D’après les experts, Tchernobyl et ses environs seront totalement décontaminés dans cent mille ans. On est heureux de cette bonne nouvelle pour l’Ukraine et la Biélorussie qui redeviendront bientôt de belles terres de tourisme et de gastronomie rurale. Les plus optimistes d’entre nous prennent déjà leurs réservations chez Neckermann.

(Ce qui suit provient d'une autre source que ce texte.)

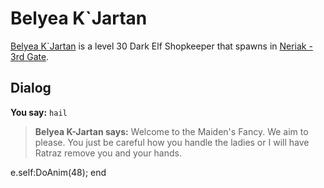 # Belyea K\`Jartan



[Belyea K\`Jartan](/npc/42101) is a level 30 Dark Elf Shopkeeper that spawns in [Neriak - 3rd Gate](/zone/42).



## Dialog

**You say:** `hail`



>**Belyea K-Jartan says:** Welcome to the Maiden's Fancy. We aim to please. You just be careful how you handle the ladies or I will have Ratraz remove you and your hands.


e.self:DoAnim(48);
end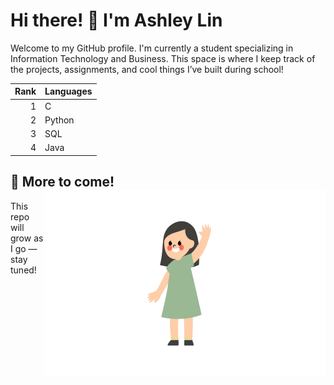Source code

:# Hi there! 👋 I'm Ashley Lin 

Welcome to my GitHub profile. I'm currently a student specializing in Information Technology and Business. This space is where I keep track of the projects, assignments, and cool things I’ve built during school!


| Rank | Languages     |
|-----:|---------------|
|     1|      C        |
|     2|    Python     |
|     3|     SQL       |               
|     4|     Java      |



## 📌 More to come! <img align="right" width="450" height="300" src="image.jpg"></a>
  This repo will grow as I go — stay tuned!
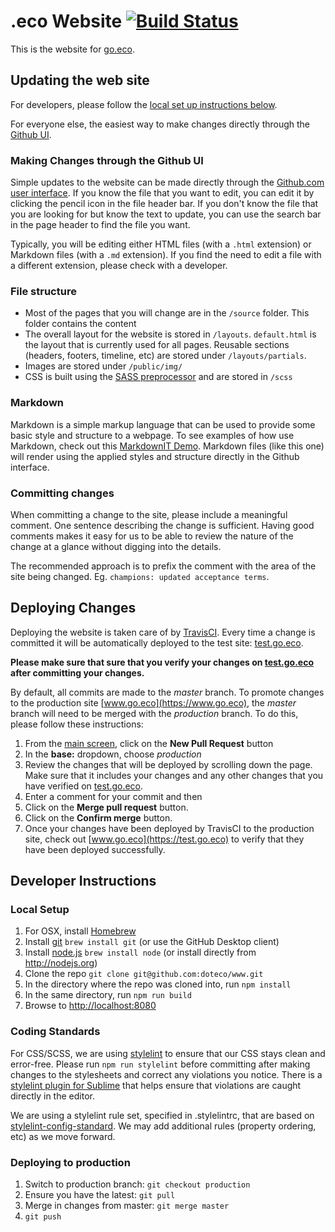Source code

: # .eco Website [![Build Status](https://travis-ci.org/doteco/www.svg?branch=master)](https://travis-ci.org/doteco/www)

This is the website for [go.eco](https://www.go.eco).

## Updating the web site

For developers, please follow the [local set up instructions below](#local-setup).

For everyone else, the easiest way to make changes directly through the [Github UI](https://github.com/doteco/www).

### Making Changes through the Github UI

Simple updates to the website can be made directly through the [Github.com user interface](https://github.com/doteco/www). If you know the file that you want to edit, you can edit it by clicking the pencil icon in the file header bar. If you don't know the file that you are looking for but know the text to update, you can use the search bar in the page header to find the file you want.

Typically, you will be editing either HTML files (with a `.html` extension) or Markdown files (with a `.md` extension). If you find the need to edit a file with a different extension, please check with a developer.

### File structure

* Most of the pages that you will change are in the `/source` folder. This folder contains the content
* The overall layout for the website is stored in `/layouts`. `default.html` is the layout that is currently used for all pages. Reusable sections (headers, footers, timeline, etc) are stored under `/layouts/partials`.
* Images are stored under `/public/img/`
* CSS is built using the [SASS preprocessor](http://sass-lang.com/) and are stored in `/scss`

### Markdown

Markdown is a simple markup language that can be used to provide some basic style and structure to a webpage. To see examples of how use Markdown, check out this [MarkdownIT Demo](https://markdown-it.github.io/). Markdown files (like this one) will render using the applied styles and structure directly in the Github interface.

### Committing changes

When committing a change to the site, please include a meaningful comment. One sentence describing the change is sufficient. Having good comments makes it easy for us to be able to review the nature of the change at a glance without digging into the details.

The recommended approach is to prefix the comment with the area of the site being changed. Eg. `champions: updated acceptance terms`.

## Deploying Changes

Deploying the website is taken care of by [TravisCI](https://travis-ci.org/doteco/www). Every time a change is committed it will be automatically deployed to the test site: [test.go.eco](https://test.go.eco).

**Please make sure that sure that you verify your changes on [test.go.eco](https://test.go.eco) after committing your changes.**

By default, all commits are made to the *master* branch. To promote changes to the production site [www.go.eco](https://www.go.eco), the *master* branch will need to be merged with the *production* branch. To do this, please follow these instructions:

1. From the [main screen](https://github.com/doteco/www), click on the **New Pull Request** button
2. In the **base:** dropdown, choose _production_
3. Review the changes that will be deployed by scrolling down the page. Make sure that it includes your changes and any other changes that you have verified on [test.go.eco](https://test.go.eco).
4. Enter a comment for your commit and then
5. Click on the **Merge pull request** button.
6. Click on the **Confirm merge** button.
7. Once your changes have been deployed by TravisCI to the production site, check out [www.go.eco](https://test.go.eco) to verify that they have been deployed successfully.


## Developer Instructions

<a name="local-setup"></a>
### Local Setup

1. For OSX, install [Homebrew](http://brew.sh/)
2. Install [git](https://git-scm.com/downloads) `brew install git` (or use the GitHub Desktop client)
2. Install [node.js](http://nodejs.org) `brew install node` (or install directly from http://nodejs.org)
2. Clone the repo `git clone git@github.com:doteco/www.git`
2. In the directory where the repo was cloned into, run `npm install`
3. In the same directory, run `npm run build`
4. Browse to [http://localhost:8080](http://localhost:8080)

### Coding Standards

For CSS/SCSS, we are using [stylelint](https://stylelint.io/) to ensure that our CSS stays clean and error-free. Please run `npm run stylelint` before committing after making changes to the stylesheets and correct any violations you notice. There is a [stylelint plugin for Sublime](https://github.com/kungfusheep/SublimeLinter-contrib-stylelint) that helps ensure that violations are caught directly in the editor.

We are using a stylelint rule set, specified in .stylelintrc, that are based on [stylelint-config-standard](https://github.com/stylelint/stylelint-config-standard). We may add additional rules (property ordering, etc) as we move forward.

### Deploying to production

1. Switch to production branch: `git checkout production`
1. Ensure you have the latest: `git pull`
1. Merge in changes from master: `git merge master`
1. `git push`
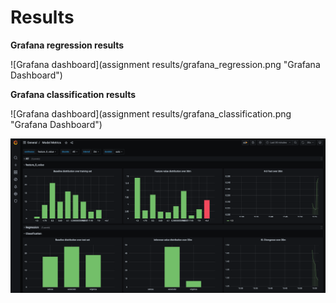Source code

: # Results

**Grafana regression results**

![Grafana dashboard](assignment results/grafana_regression.png "Grafana Dashboard")

**Grafana classification results**

![Grafana dashboard](assignment results/grafana_classification.png "Grafana Dashboard")

![Grafana dashboard](assets/classification.png "Grafana Dashboard")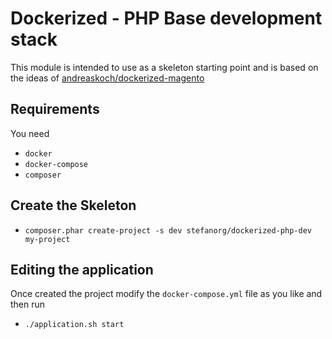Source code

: Dockerized - PHP Base development stack
===

This module is intended to use as a skeleton starting point and is based on the ideas of
[andreaskoch/dockerized-magento](https://github.com/andreaskoch/dockerized-magento)


Requirements
---
You need
* `docker`
* `docker-compose`
* `composer`

Create the Skeleton
---

* `composer.phar create-project -s dev stefanorg/dockerized-php-dev my-project`

Editing the application
---
Once created the project modify the `docker-compose.yml` file as you like and then run
*  `./application.sh start`
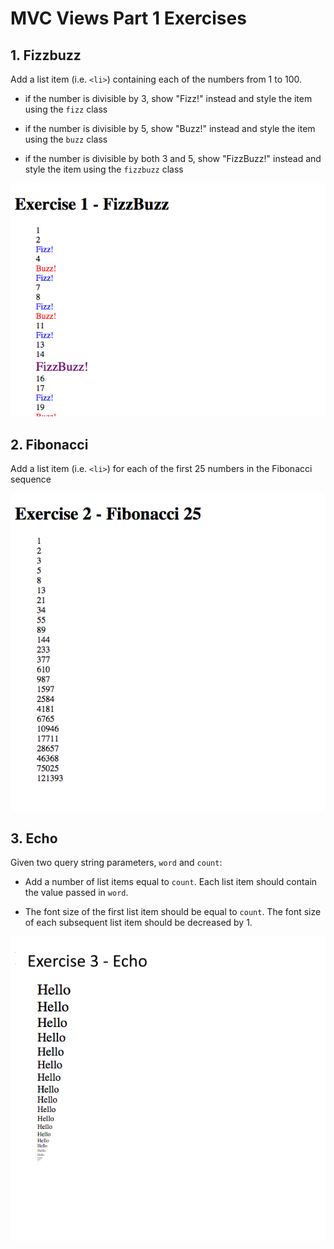 # MVC Views Part 1 Exercises

## 1. Fizzbuzz

Add a list item (i.e. `<li>`) containing each of the numbers from 1 to 100.
				
- if the number is divisible by 3, show "Fizz!" instead and style the item using the `fizz` class
				
- if the number is divisible by 5, show "Buzz!" instead and style the item using the `buzz` class
				
- if the number is divisible by both 3 and 5, show "FizzBuzz!" instead  and style the item using the `fizzbuzz` class

![example Fizzbuzz output](resources/exercise1-fizzbuzz.png)
				
## 2. Fibonacci

Add a list item (i.e. `<li>`) for each of the first 25 numbers in the Fibonacci sequence

![example Fibonacci output](resources/exercise2-fibonacci.png)

## 3. Echo

Given two query string parameters, `word` and `count`:
			
- Add a number of list items equal to `count`.  Each list item should contain the value passed in `word`.
			
- The font size of the first list item should be equal to `count`.  The font size of each subsequent list item should be decreased by 1.

![example Echo output](resources/exercise3-echo.png)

Et chez nous ? Doel sur Escaut et Tihange sur Meuse demeurent de magnifiques destinations de vacances grâce à nos dirigeants avisés qui ont tiré les enseignements des catastrophes voisines et pris toutes les précautions. Dormez tranquilles, braves gens, une malheureuse contamination nucléaire, si elle devait survenir, sera inodore, incolore et insipide, promis, juré – s’ils mentent, Charles Michel et Marie-Christine Marghem iront en enfer : le gouvernement vient d’ordonner la distribution de petites pastilles d’iode. Ouf ! Une petite pastille suffit pour traverser les flammes tel Superman. Garantie du fabricant.

L’agence fédérale du contrôle nucléaire veille au grain. D’accord, on l’accuse de s’endormir quand Electrabel lui chante une berceuse, de regarder ailleurs quand apparaissent une petite fissure ou deux ou trois ou mille mais personne ne court chez Carglass à chaque éclat dans le pare-brise, n’est-ce pas ?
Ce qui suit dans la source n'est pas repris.